■ **Data to process**

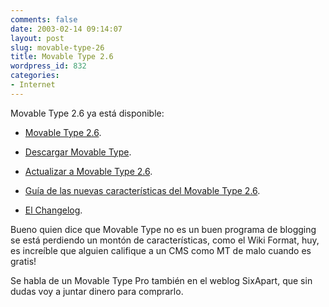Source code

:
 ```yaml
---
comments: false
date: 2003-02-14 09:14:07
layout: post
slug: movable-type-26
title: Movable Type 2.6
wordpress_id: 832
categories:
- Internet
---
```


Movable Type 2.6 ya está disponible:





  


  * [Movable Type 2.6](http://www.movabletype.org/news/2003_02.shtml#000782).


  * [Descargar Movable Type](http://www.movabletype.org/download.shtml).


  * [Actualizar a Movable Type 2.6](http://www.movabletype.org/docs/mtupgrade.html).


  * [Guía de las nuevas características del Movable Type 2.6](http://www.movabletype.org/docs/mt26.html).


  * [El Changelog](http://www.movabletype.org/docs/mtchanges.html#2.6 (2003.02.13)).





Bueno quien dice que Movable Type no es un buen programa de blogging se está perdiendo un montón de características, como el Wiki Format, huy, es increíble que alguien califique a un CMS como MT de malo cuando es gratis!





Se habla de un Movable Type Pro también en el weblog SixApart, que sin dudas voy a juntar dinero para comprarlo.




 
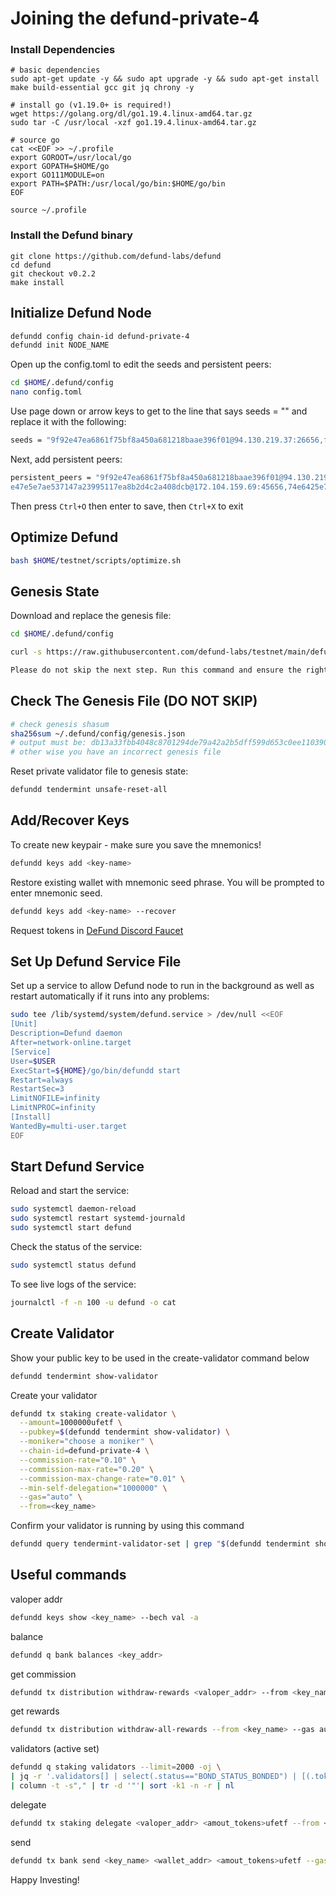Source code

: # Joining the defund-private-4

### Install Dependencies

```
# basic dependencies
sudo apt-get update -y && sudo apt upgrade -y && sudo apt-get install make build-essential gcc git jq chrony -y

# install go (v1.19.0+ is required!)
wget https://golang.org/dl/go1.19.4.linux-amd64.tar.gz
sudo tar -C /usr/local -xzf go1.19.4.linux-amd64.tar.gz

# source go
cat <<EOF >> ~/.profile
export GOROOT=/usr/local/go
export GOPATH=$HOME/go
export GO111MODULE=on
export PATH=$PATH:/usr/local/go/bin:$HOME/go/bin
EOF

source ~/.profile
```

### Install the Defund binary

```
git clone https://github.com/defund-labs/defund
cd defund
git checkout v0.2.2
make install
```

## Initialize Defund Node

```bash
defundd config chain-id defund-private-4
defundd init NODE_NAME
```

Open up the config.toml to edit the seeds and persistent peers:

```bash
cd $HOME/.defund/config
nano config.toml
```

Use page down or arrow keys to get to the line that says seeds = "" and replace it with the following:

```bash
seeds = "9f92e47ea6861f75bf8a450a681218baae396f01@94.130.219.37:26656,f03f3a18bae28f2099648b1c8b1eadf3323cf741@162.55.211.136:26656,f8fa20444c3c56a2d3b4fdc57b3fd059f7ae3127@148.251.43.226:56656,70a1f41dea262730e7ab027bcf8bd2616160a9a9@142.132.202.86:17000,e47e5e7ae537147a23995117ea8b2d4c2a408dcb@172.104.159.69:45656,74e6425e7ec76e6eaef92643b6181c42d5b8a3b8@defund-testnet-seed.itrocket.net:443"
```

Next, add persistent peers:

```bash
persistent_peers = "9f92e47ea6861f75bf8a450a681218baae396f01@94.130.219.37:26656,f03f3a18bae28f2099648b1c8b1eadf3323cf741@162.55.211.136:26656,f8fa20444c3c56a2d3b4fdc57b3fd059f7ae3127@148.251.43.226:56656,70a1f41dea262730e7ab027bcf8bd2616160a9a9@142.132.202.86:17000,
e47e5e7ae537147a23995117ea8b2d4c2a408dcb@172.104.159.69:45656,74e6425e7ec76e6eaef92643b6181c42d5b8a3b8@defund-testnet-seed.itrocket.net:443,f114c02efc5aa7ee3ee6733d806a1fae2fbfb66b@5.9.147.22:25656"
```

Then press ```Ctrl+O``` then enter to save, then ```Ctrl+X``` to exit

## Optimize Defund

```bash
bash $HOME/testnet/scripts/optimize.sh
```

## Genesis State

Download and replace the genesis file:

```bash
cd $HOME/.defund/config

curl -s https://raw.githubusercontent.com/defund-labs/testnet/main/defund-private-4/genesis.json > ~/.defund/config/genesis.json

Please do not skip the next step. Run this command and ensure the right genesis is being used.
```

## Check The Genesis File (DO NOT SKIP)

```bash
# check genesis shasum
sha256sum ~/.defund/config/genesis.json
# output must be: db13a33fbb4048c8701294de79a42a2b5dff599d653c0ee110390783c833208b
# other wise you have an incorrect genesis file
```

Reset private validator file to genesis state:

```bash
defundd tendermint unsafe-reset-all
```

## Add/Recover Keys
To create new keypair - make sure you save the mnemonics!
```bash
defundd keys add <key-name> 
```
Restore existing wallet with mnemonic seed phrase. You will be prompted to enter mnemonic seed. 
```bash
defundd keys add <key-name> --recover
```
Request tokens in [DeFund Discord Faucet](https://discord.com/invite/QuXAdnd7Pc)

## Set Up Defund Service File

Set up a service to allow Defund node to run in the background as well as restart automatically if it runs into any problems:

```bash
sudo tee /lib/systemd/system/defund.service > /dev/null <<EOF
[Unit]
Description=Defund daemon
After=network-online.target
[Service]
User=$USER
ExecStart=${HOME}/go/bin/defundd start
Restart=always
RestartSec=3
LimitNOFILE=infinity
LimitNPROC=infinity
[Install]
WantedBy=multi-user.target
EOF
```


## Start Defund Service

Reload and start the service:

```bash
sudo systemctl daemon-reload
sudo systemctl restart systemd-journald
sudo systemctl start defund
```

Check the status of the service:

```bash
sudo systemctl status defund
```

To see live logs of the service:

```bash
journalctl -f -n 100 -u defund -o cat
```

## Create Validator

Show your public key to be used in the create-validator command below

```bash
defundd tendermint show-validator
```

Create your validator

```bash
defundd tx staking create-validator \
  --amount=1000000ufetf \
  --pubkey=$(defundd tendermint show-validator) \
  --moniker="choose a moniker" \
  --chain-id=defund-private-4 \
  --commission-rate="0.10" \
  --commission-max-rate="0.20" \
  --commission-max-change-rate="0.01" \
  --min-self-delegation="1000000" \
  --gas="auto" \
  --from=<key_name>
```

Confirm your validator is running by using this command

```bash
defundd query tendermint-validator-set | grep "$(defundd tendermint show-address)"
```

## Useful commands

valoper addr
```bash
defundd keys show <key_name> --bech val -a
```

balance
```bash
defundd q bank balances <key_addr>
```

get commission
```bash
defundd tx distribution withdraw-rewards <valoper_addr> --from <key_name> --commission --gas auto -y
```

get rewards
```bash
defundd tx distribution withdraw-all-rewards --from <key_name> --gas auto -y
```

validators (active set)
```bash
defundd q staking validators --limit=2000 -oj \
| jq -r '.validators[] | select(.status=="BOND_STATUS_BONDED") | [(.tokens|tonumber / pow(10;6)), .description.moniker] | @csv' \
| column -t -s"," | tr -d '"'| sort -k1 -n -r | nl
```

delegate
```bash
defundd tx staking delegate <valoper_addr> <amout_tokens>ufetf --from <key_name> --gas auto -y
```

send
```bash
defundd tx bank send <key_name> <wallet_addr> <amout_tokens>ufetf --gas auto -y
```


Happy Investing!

■ **What you are asked to do**
Pick out every line above that contains the word "config" and copy it.

■ **Expected output**
defundd config chain-id defund-private-4
Open up the config.toml to edit the seeds and persistent peers:
cd $HOME/.defund/config
nano config.toml
cd $HOME/.defund/config
curl -s https://raw.githubusercontent.com/defund-labs/testnet/main/defund-private-4/genesis.json > ~/.defund/config/genesis.json
sha256sum ~/.defund/config/genesis.json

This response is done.